Local police and FBI investigators collect evidence and survey the scene where two gunmen were shot dead, after their bodies were removed in Garland, Texas, May 4, 2015. Texas police shot dead two gunmen who opened fire on Sunday outside an exhibit of caricatures of the Prophet Muhammad that was organized by a group described as anti-Islamic and billed as a free-speech event.
Local police and FBI investigators collect evidence and survey the scene where two gunmen were shot dead, after their bodies were removed in Garland, Texas, May 4, 2015. Texas police shot dead two gunmen who opened fire on Sunday outside an exhibit of caricatures of the Prophet Muhammad that was organized by a group described as anti-Islamic and billed as a free-speech event. | (Photo: Reuters/Laura Buckman)

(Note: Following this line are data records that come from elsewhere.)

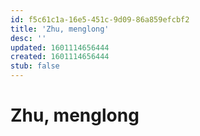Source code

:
 ```yaml
---
id: f5c61c1a-16e5-451c-9d09-86a859efcbf2
title: 'Zhu, menglong'
desc: ''
updated: 1601114656444
created: 1601114656444
stub: false
---
```

# Zhu, menglong
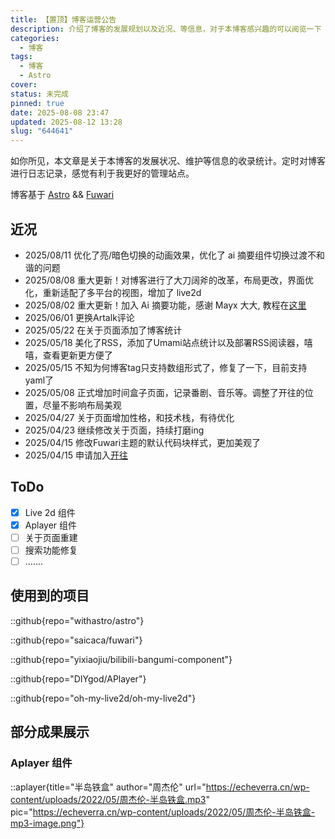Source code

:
```yaml
---
title: 【置顶】博客运营公告
description: 介绍了博客的发展规划以及近况、等信息，对于本博客感兴趣的可以阅览一下
categories:
  - 博客
tags:
  - 博客
  - Astro
cover: 
status: 未完成
pinned: true
date: 2025-08-08 23:47
updated: 2025-08-12 13:28
slug: "644641"
---
```


如你所见，本文章是关于本博客的发展状况、维护等信息的收录统计。定时对博客进行日志记录，感觉有利于我更好的管理站点。

博客基于 [Astro](https://astro.build/) && [Fuwari](https://github.com/saicaca/fuwari)

## 近况

- 2025/08/11 优化了亮/暗色切换的动画效果，优化了 ai 摘要组件切换过渡不和谐的问题
- 2025/08/08 重大更新！对博客进行了大刀阔斧的改革，布局更改，界面优化，重新适配了多平台的视图，增加了 live2d
- 2025/08/02 重大更新！加入 Ai 摘要功能，感谢 Mayx 大大, 教程在[这里](https://mayx.eu.org/2024/07/03/ai-summary?kw=ai)
- 2025/06/01 更换Artalk评论
- 2025/05/22 在关于页面添加了博客统计
- 2025/05/18 美化了RSS，添加了Umami站点统计以及部署RSS阅读器，嘻嘻，查看更新更方便了
- 2025/05/15 不知为何博客tag只支持数组形式了，修复了一下，目前支持yaml了
- 2025/05/08 正式增加时间盒子页面，记录番剧、音乐等。调整了开往的位置，尽量不影响布局美观
- 2025/04/27 关于页面增加性格，和技术栈，有待优化
- 2025/04/23 继续修改关于页面，持续打磨ing
- 2025/04/15 修改Fuwari主题的默认代码块样式，更加美观了
- 2025/04/15 申请加入[开往](https://www.travellings.cn/)

## ToDo
- [x] Live 2d 组件
- [x] Aplayer 组件
- [ ] 关于页面重建
- [ ] 搜索功能修复
- [ ] .......

## 使用到的项目

::github{repo="withastro/astro"}

::github{repo="saicaca/fuwari"}

::github{repo="yixiaojiu/bilibili-bangumi-component"}

::github{repo="DIYgod/APlayer"}

::github{repo="oh-my-live2d/oh-my-live2d"}

## 部分成果展示
### Aplayer 组件

::aplayer{title="半岛铁盒" author="周杰伦" url="https://echeverra.cn/wp-content/uploads/2022/05/周杰伦-半岛铁盒.mp3" pic="https://echeverra.cn/wp-content/uploads/2022/05/周杰伦-半岛铁盒-mp3-image.png"}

Terror group ISIS claimed on Tuesday that it is responsible for the attack on Sunday at a cartoon contest featuring images of the Muslim prophet Muhammad in Garland, Texas, and warned "the defenders of the cross" that more attacks on U.S. soil are to follow.

Fox News reported that the claim was made on ISIS' Al Bayan radio station, based in the Syrian city of Raqqa, which the terror group has established as its capital.

"We say to the defenders of the cross, the U.S., that future attacks are going to be harsher and worse. The Islamic State soldiers will inflict harm on you with the grace of God. The future is just around the corner," the terror group said in its message, according to CNN.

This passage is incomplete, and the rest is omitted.